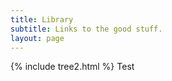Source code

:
 ```yaml
---
title: Library
subtitle: Links to the good stuff.
layout: page
---
```

<head>
  {% include tree2.html %}
</head>
<body>
Test
</body>
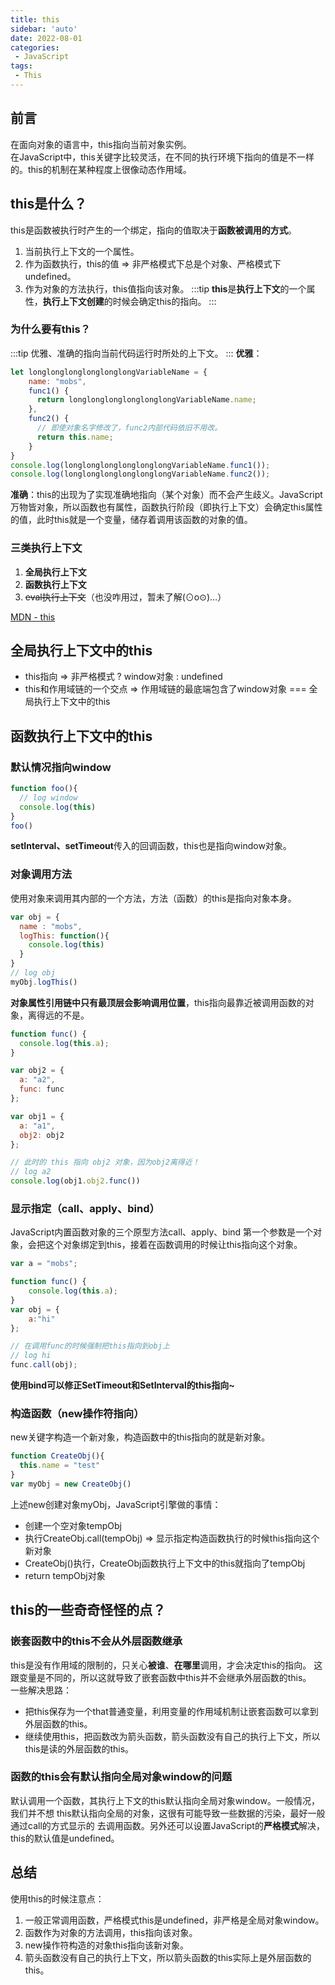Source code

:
 ```yaml
---
title: this
sidebar: 'auto'
date: 2022-08-01
categories:
 - JavaScript
tags:
 - This
---
```


## 前言
在面向对象的语言中，this指向当前对象实例。<br/>
在JavaScript中，this关键字比较灵活，在不同的执行环境下指向的值是不一样的。this的机制在某种程度上很像动态作用域。

## this是什么？
this是函数被执行时产生的一个绑定，指向的值取决于**函数被调用的方式**。
1. 当前执行上下文的一个属性。
2. 作为函数执行，this的值 => 非严格模式下总是个对象、严格模式下undefined。
3. 作为对象的方法执行，this值指向该对象。
:::tip
**this**是**执行上下文**的一个属性，**执行上下文创建**的时候会确定this的指向。
:::
### 为什么要有this？
:::tip
优雅、准确的指向当前代码运行时所处的上下文。
:::
**优雅**：
```js
let longlonglonglonglonglongVariableName = {
    name: "mobs",
    func1() {
      return longlonglonglonglonglongVariableName.name;
    },
    func2() {
      // 即使对象名字修改了，func2内部代码依旧不用改。
      return this.name;
    }
}
console.log(longlonglonglonglonglongVariableName.func1());
console.log(longlonglonglonglonglongVariableName.func2());
```
**准确**：this的出现为了实现准确地指向（某个对象）而不会产生歧义。JavaScript万物皆对象，所以函数也有属性，函数执行阶段（即执行上下文）会确定this属性的值，此时this就是一个变量，储存着调用该函数的对象的值。
### 三类执行上下文
1. **全局执行上下文**
2. **函数执行上下文**
3. ~~eval执行上下文~~（也没咋用过，暂未了解(⊙o⊙)…）

[MDN - this](https://developer.mozilla.org/zh-CN/docs/Web/JavaScript/Reference/Operators/this)

## 全局执行上下文中的this
* this指向 => 非严格模式 ? window对象 : undefined
* this和作用域链的一个交点 => 作用域链的最底端包含了window对象 === 全局执行上下文中的this

## 函数执行上下文中的this

### 默认情况指向window
```js
function foo(){
  // log window
  console.log(this)
}
foo()
```
**setInterval、setTimeout**传入的回调函数，this也是指向window对象。

### 对象调用方法
使用对象来调用其内部的一个方法，方法（函数）的this是指向对象本身。
```js
var obj = {
  name : "mobs", 
  logThis: function(){
    console.log(this)
  }
}
// log obj
myObj.logThis()
```
**对象属性引用链中只有最顶层会影响调用位置**，this指向最靠近被调用函数的对象，离得远的不是。
```js
function func() {
  console.log(this.a);
}

var obj2 = {
  a: "a2",
  func: func
};

var obj1 = {
  a: "a1",
  obj2: obj2
};

// 此时的 this 指向 obj2 对象，因为obj2离得近！
// log a2
console.log(obj1.obj2.func())
```

### 显示指定（call、apply、bind）
JavaScript内置函数对象的三个原型方法call、apply、bind
第一个参数是一个对象，会把这个对象绑定到this，接着在函数调用的时候让this指向这个对象。
```js
var a = "mobs";

function func() {
    console.log(this.a);
}
var obj = {
    a:"hi"
};

// 在调用func的时候强制把this指向到obj上
// log hi
func.call(obj);
```
**使用bind可以修正SetTimeout和SetInterval的this指向~**

### 构造函数（new操作符指向）
new关键字构造一个新对象，构造函数中的this指向的就是新对象。
```js
function CreateObj(){
  this.name = "test"
}
var myObj = new CreateObj()
```
上述new创建对象myObj，JavaScript引擎做的事情：
* 创建一个空对象tempObj
* 执行CreateObj.call(tempObj) => 显示指定构造函数执行的时候this指向这个新对象
* CreateObj()执行，CreateObj函数执行上下文中的this就指向了tempObj
* return tempObj对象

## this的一些奇奇怪怪的点？

### 嵌套函数中的this不会从外层函数继承
this是没有作用域的限制的，只关心**被谁**、**在哪里**调用，才会决定this的指向。
这跟变量是不同的，所以这就导致了嵌套函数中this并不会继承外层函数的this。<br/>
一些解决思路：
* 把this保存为一个that普通变量，利用变量的作用域机制让嵌套函数可以拿到外层函数的this。
* 继续使用this，把函数改为箭头函数，箭头函数没有自己的执行上下文，所以this是读的外层函数的this。

### 函数的this会有默认指向全局对象window的问题
默认调用一个函数，其执行上下文的this默认指向全局对象window。一般情况，我们并不想
this默认指向全局的对象，这很有可能导致一些数据的污染，最好一般通过call的方式显示的
去调用函数。另外还可以设置JavaScript的**严格模式**解决，this的默认值是undefined。

## 总结
使用this的时候注意点：
1. 一般正常调用函数，严格模式this是undefined，非严格是全局对象window。
2. 函数作为对象的方法调用，this指向该对象。
3. new操作符构造的对象this指向该新对象。
4. 箭头函数没有自己的执行上下文，所以箭头函数的this实际上是外层函数的this。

______

• WHAT IS NEEDED:
Leave out the pictures and print every line of the data exactly.

• ANSWER SECTION:
Source code

:
 ```yaml
---
title: Library
subtitle: Links to the good stuff.
layout: page
---
```

<head>
  {% include tree2.html %}
</head>
<body>
Test
</body>
Source code

:
 ```yaml
---
title: this
sidebar: 'auto'
date: 2022-08-01
categories:
 - JavaScript
tags:
 - This
---
```


## 前言
在面向对象的语言中，this指向当前对象实例。<br/>
在JavaScript中，this关键字比较灵活，在不同的执行环境下指向的值是不一样的。this的机制在某种程度上很像动态作用域。

## this是什么？
this是函数被执行时产生的一个绑定，指向的值取决于**函数被调用的方式**。
1. 当前执行上下文的一个属性。
2. 作为函数执行，this的值 => 非严格模式下总是个对象、严格模式下undefined。
3. 作为对象的方法执行，this值指向该对象。
:::tip
**this**是**执行上下文**的一个属性，**执行上下文创建**的时候会确定this的指向。
:::
### 为什么要有this？
:::tip
优雅、准确的指向当前代码运行时所处的上下文。
:::
**优雅**：
```js
let longlonglonglonglonglongVariableName = {
    name: "mobs",
    func1() {
      return longlonglonglonglonglongVariableName.name;
    },
    func2() {
      // 即使对象名字修改了，func2内部代码依旧不用改。
      return this.name;
    }
}
console.log(longlonglonglonglonglongVariableName.func1());
console.log(longlonglonglonglonglongVariableName.func2());
```
**准确**：this的出现为了实现准确地指向（某个对象）而不会产生歧义。JavaScript万物皆对象，所以函数也有属性，函数执行阶段（即执行上下文）会确定this属性的值，此时this就是一个变量，储存着调用该函数的对象的值。
### 三类执行上下文
1. **全局执行上下文**
2. **函数执行上下文**
3. ~~eval执行上下文~~（也没咋用过，暂未了解(⊙o⊙)…）

[MDN - this](https://developer.mozilla.org/zh-CN/docs/Web/JavaScript/Reference/Operators/this)

## 全局执行上下文中的this
* this指向 => 非严格模式 ? window对象 : undefined
* this和作用域链的一个交点 => 作用域链的最底端包含了window对象 === 全局执行上下文中的this

## 函数执行上下文中的this

### 默认情况指向window
```js
function foo(){
  // log window
  console.log(this)
}
foo()
```
**setInterval、setTimeout**传入的回调函数，this也是指向window对象。

### 对象调用方法
使用对象来调用其内部的一个方法，方法（函数）的this是指向对象本身。
```js
var obj = {
  name : "mobs", 
  logThis: function(){
    console.log(this)
  }
}
// log obj
myObj.logThis()
```
**对象属性引用链中只有最顶层会影响调用位置**，this指向最靠近被调用函数的对象，离得远的不是。
```js
function func() {
  console.log(this.a);
}

var obj2 = {
  a: "a2",
  func: func
};

var obj1 = {
  a: "a1",
  obj2: obj2
};

// 此时的 this 指向 obj2 对象，因为obj2离得近！
// log a2
console.log(obj1.obj2.func())
```

### 显示指定（call、apply、bind）
JavaScript内置函数对象的三个原型方法call、apply、bind
第一个参数是一个对象，会把这个对象绑定到this，接着在函数调用的时候让this指向这个对象。
```js
var a = "mobs";

function func() {
    console.log(this.a);
}
var obj = {
    a:"hi"
};

// 在调用func的时候强制把this指向到obj上
// log hi
func.call(obj);
```
**使用bind可以修正SetTimeout和SetInterval的this指向~**

### 构造函数（new操作符指向）
new关键字构造一个新对象，构造函数中的this指向的就是新对象。
```js
function CreateObj(){
  this.name = "test"
}
var myObj = new CreateObj()
```
上述new创建对象myObj，JavaScript引擎做的事情：
* 创建一个空对象tempObj
* 执行CreateObj.call(tempObj) => 显示指定构造函数执行的时候this指向这个新对象
* CreateObj()执行，CreateObj函数执行上下文中的this就指向了tempObj
* return tempObj对象

## this的一些奇奇怪怪的点？

### 嵌套函数中的this不会从外层函数继承
this是没有作用域的限制的，只关心**被谁**、**在哪里**调用，才会决定this的指向。
这跟变量是不同的，所以这就导致了嵌套函数中this并不会继承外层函数的this。<br/>
一些解决思路：
* 把this保存为一个that普通变量，利用变量的作用域机制让嵌套函数可以拿到外层函数的this。
* 继续使用this，把函数改为箭头函数，箭头函数没有自己的执行上下文，所以this是读的外层函数的this。

### 函数的this会有默认指向全局对象window的问题
默认调用一个函数，其执行上下文的this默认指向全局对象window。一般情况，我们并不想
this默认指向全局的对象，这很有可能导致一些数据的污染，最好一般通过call的方式显示的
去调用函数。另外还可以设置JavaScript的**严格模式**解决，this的默认值是undefined。

## 总结
使用this的时候注意点：
1. 一般正常调用函数，严格模式this是undefined，非严格是全局对象window。
2. 函数作为对象的方法调用，this指向该对象。
3. new操作符构造的对象this指向该新对象。
4. 箭头函数没有自己的执行上下文，所以箭头函数的this实际上是外层函数的this。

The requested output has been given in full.